Tafenoquine or Etaquine
Etaquine or tafenoquine is a new 8-aminoquinoline, derived from primaquine. It has a half-life of two weeks, which is much longer than the half-life of primaquine. It may be taken orally and has low toxicity. It is active against P. falciparum and P. vivax. It is an effective schizonticide and is also active on the pre-erythrocytic stages, including the hypnozoites of P. vivax. Screening for G6PD deficiency is also required and this is always a limiting factor in low-resource settings. Tafenoquine has been approved in 2018 for the radical (relapse-preventing) treatment of P. vivax and P. ovale malaria (single dose of 300 mg just after the treatment of the clinical episode) and for malaria chemoprophylaxis (200 mg weekly). The experience of this new drug in not yet that large in clinical practice, but it is expected that replace primaquine soon, due to its much shorter/easier administration.
Proguanil and Chlorproguanil
Proguanil (Paludrine®) and chlorproguanil (Lapudrine®) are biguanides which are converted in the body to the active product cycloguanil.

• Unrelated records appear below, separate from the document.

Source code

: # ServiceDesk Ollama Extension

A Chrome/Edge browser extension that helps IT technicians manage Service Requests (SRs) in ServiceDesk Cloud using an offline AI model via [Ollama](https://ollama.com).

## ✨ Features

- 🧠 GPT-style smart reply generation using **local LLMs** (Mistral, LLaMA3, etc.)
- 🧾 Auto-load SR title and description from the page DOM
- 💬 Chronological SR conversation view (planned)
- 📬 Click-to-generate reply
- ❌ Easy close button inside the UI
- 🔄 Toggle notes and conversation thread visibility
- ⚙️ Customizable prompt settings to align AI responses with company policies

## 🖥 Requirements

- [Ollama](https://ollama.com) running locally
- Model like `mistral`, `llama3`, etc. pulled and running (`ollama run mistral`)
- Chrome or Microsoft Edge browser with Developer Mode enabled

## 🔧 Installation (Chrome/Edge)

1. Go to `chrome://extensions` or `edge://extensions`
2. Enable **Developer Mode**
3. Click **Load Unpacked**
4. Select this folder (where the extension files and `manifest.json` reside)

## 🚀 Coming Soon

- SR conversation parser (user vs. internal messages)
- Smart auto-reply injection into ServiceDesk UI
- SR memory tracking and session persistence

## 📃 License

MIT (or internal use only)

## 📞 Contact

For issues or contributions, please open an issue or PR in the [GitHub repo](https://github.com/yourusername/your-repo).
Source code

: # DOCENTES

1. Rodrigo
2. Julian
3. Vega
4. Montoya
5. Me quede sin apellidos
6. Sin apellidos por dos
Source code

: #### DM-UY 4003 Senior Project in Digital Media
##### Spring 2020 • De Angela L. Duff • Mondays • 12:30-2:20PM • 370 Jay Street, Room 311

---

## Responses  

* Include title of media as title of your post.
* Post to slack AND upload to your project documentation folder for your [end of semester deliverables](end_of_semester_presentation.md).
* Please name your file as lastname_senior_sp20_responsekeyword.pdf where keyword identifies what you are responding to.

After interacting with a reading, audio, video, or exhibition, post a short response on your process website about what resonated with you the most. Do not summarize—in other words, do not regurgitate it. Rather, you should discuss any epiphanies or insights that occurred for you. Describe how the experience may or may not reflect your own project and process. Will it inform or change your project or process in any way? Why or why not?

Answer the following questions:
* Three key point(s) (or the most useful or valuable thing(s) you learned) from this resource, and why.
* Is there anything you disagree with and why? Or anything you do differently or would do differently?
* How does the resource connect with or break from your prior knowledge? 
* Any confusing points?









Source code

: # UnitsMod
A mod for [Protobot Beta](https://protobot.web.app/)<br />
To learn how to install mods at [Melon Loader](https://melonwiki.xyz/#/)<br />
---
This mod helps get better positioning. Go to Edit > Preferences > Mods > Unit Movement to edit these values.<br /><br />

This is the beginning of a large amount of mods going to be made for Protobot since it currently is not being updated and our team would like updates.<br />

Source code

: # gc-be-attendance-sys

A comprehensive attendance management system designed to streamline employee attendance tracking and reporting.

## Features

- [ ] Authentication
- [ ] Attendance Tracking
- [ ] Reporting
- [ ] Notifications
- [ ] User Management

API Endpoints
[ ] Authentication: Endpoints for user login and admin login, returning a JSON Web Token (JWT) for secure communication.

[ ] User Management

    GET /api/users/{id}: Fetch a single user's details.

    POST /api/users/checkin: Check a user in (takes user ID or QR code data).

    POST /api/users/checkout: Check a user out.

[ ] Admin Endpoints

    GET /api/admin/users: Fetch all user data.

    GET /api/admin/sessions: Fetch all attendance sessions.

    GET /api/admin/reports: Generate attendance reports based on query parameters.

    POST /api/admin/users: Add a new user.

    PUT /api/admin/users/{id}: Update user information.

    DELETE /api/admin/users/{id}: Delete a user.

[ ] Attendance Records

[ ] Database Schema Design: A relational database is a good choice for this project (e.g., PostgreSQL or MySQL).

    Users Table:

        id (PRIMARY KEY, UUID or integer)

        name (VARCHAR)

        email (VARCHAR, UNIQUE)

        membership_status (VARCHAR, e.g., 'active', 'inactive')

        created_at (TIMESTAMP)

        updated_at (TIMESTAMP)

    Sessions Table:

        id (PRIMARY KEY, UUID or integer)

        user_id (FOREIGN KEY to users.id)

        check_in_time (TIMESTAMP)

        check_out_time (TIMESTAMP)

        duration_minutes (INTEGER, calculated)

The combination of chlorproguanil with dapsone is also known as Lapdap®. It is used as a cheap, short-half-life antifolate. It may be combined with artesunate (combination known as “CDA or Chlorproguanil-Dapsone-Artesunate”). In Malarone®, proguanil is combined with atovaquone and both drugs have a synergetic effect explaining its increased efficacy (despite the use of two drugs with moderate activity).
Atovaquone
Atovaquone (Wellvone®, Mepron®) is a lipophilic hydroxynaphthoquinone. Atovaquone is a powerful schizonticide for P. falciparum and P. vivax. On monotherapy recrudescence occurs very quickly. To avoid this problem, it is combined with proguanil (brand name of the atovaquone + proguanil combination = Malarone®). Atovaquone/proguanil is both used in curative and prophylactic regimen. It cannot be used in renal failure because the blood levels of proguanil/cycloguanil are much higher. Simultaneous use of atovaquone/proguanil and rifampicin is not recommended (blood levels 50% lower). Most recent data state that it’s probably safe in pregnancy, even during the first trimester. The curative dose is 4 tablets of atovaquone/proguanil 250/100 mg for 3 consecutive days.
The product is also being studied in toxoplasmosis, babesiosis, leishmaniasis, microsporidiosis and in Pneumocystis jirovecii pneumonia. In the treatment of babesiosis it proved more active in some animal studies than the combination of clindamycin/quinine.
In general atovaquone/proguanil is very well tolerated. Nausea, diarrhoea and headache are the most frequent side-effects. Stevens Johnson syndrome has also been described. Resistance to atovaquone/proguanil has been rarely described even though a single mutation is enough to substantially decrease its activity. The limited use due to its high price might explain in part the lack of resistance.
Miscellaneous products
Tetracycline, minocycline and doxycycline are antibiotics which are active against malaria parasites but are very slow-acting. For this reason, they are never given as monotherapy, but in combination with quinine. They very much reduce the risk of relapse. Doxycycline has the advantage that it only needs to be administered once daily. Doxycycline is is sometimes used for malaria prophylaxis (cfr. infra).
Clindamycin (Dalacin®) is also active against plasmodia but is a second choice drug (risk of pseudomembranous colitis due to Clostridioides difficile). It is given together with quinine for Pf attack during pregnancy.